If the probability of an event is exactly 0, then the event can't occur. If the probability of an event is exactly 1, then the event will definitely occur.

Try It!

Can you think of an event that cannot occur? Can you think of an event that will definitely occur?
An example of an event that can’t occur is rolling a seven from a fair six-sided die with face values {1, 2, 3, 4, 5, 6}. An example of an event that will definitely occur is the sun setting tonight.

2.4 - How to Assign Probability to Events

2.4 - How to Assign Probability to Events

We know that probability is a number between 0 and 1. How does an event get assigned a particular probability value? Well, there are three ways of doing so:

  1. the personal opinion approach
  2. the relative frequency approach
  3. the classical approach

On this page, we'll take a look at each approach.

The Personal Opinion Approach

This approach is the simplest in practice, but therefore it also the least reliable. You might think of it as the "whatever it is to you" approach. Here are some examples:

  • "I think there is an 80% chance of rain today."
  • "I think there is a 50% chance that the world's oil reserves will be depleted by the year 2100."
  • "I think there is a 1% chance that the men's basketball team will end up in the Final Four sometime this decade."

Example 2-4

At which end of the probability scale would you put the probability that:

  1. one day you will die?
  2. you can swim around the world in 30 hours?
  3. you will win the lottery someday?
  4. a randomly selected student will get an A in this course?
  5. you will get an A in this course?

Answer

I think we'd all agree that the probability that you will die one day is 1. On the other hand, the probability that you can swim around the world in 30 hours is nearly 0, as is the probability that you will win the lottery someday. I am going to say that the probability that a randomly selected student will get an A in this course is a probability in the 0.20 to 0.30 range. I'll leave it to you think about the probability that you will get an A in this course.

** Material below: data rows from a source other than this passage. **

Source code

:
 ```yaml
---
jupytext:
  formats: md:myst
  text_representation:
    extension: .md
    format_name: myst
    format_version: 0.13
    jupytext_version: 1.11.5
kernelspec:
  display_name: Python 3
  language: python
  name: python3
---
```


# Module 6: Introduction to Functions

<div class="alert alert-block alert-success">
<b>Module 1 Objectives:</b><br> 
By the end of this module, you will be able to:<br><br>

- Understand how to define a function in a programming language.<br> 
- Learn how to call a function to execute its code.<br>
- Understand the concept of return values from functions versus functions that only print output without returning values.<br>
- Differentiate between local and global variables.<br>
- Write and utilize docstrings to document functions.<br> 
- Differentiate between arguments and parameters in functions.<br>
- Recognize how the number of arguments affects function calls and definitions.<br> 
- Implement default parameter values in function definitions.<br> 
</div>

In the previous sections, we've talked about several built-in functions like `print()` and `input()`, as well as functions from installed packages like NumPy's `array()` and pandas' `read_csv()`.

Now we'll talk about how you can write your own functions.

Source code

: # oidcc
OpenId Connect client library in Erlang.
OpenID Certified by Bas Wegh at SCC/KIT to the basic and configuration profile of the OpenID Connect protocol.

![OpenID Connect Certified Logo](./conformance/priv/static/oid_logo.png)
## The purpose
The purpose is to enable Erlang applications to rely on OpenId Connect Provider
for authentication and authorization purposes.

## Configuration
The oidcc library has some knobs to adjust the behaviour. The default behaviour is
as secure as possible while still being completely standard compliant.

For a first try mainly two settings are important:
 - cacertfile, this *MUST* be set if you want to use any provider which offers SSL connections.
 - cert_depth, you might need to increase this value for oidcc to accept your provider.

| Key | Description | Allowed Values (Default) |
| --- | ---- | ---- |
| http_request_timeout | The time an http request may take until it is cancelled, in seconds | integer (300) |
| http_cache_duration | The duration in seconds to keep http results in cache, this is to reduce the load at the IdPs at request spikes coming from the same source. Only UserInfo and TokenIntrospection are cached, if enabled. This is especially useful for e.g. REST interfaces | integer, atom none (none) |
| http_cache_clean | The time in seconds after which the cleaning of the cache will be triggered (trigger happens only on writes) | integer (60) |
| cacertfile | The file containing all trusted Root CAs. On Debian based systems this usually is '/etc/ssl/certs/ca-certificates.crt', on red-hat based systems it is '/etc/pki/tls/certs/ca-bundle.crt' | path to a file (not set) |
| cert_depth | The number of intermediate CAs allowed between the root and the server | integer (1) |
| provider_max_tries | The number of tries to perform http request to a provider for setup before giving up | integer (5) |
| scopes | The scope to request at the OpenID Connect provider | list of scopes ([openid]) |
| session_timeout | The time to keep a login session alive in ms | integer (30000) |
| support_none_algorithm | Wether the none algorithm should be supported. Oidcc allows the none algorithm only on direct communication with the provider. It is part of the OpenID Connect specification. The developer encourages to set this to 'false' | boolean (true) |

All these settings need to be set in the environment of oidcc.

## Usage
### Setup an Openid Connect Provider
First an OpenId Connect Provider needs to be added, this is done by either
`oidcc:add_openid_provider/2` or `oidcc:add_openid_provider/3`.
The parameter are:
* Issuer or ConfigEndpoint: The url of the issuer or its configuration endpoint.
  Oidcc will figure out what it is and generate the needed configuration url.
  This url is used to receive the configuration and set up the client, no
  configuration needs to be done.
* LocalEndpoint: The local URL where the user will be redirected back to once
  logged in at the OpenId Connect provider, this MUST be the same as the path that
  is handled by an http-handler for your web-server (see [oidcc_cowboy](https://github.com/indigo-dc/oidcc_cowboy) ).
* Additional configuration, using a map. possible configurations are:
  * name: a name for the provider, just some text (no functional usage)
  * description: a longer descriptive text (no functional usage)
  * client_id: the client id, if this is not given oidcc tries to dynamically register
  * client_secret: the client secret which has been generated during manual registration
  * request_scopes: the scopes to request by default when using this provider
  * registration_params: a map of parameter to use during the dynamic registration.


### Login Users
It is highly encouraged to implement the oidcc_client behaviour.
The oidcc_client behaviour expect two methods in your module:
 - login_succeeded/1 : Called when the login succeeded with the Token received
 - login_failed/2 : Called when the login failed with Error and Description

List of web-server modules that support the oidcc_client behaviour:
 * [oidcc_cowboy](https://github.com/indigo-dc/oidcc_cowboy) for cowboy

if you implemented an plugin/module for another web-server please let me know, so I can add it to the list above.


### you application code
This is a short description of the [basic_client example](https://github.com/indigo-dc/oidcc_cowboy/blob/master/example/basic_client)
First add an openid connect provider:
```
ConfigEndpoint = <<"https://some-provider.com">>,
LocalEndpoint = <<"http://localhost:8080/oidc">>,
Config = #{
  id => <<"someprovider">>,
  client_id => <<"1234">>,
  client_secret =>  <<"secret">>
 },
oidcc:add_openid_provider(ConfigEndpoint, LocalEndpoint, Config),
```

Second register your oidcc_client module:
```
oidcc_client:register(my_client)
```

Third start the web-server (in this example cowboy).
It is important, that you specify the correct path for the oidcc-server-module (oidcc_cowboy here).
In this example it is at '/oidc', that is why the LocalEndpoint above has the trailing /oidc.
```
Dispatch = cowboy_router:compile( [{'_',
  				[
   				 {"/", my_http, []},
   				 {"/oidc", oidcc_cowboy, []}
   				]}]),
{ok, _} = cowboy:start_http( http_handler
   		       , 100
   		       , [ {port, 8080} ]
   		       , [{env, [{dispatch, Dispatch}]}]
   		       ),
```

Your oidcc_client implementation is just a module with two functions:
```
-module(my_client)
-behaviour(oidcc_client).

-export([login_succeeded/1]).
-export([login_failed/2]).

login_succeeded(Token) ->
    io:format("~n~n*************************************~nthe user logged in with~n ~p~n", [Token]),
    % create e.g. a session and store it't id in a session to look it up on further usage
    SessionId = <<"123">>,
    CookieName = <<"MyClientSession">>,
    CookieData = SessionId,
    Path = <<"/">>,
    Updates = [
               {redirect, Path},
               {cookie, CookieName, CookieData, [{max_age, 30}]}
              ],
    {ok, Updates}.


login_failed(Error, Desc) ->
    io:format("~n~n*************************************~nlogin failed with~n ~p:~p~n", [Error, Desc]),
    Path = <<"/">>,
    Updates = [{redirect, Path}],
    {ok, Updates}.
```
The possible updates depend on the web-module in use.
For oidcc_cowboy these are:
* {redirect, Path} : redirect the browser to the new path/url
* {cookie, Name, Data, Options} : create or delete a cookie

The Relative Frequency Approach

The relative frequency approach involves taking the follow three steps in order to determine P(A), the probability of an event A:

  1. Perform an experiment a large number of times, n, say.
  2. Count the number of times the event A of interest occurs, call the number N(A), say.
  3. Then, the probability of event A equals:

\(P(A)=\dfrac{N(A)}{n}\)

The relative frequency approach is useful when the classical approach that is described next can't be used.

Example 2-5

Penny

When you toss a fair coin with one side designated as a "head" and the other side designated as a "tail", what is the probability of getting a head?

Answer

I think you all might instinctively reply \(\dfrac{1}{2}\). Of course, right? Well, there are three people who once felt compelled to determine the probability of getting a head using the relative frequency approach:

Coin Tosser

n, the number of tosses made

N(H), the number of heads tossed P(H>)
Count Buffon 4,040 2,048 0.5069
Karl Pearson 24,000 12,012 0.5005
John Kerrich 10,000 5,067 0.5067

As you can see, the relative frequency approach yields a pretty good approximation to the 0.50 probability that we would all expect of a fair coin. Perhaps this example also illustrates the large number of times an experiment has to be conducted in order to get reliable results when using the relative frequency approach.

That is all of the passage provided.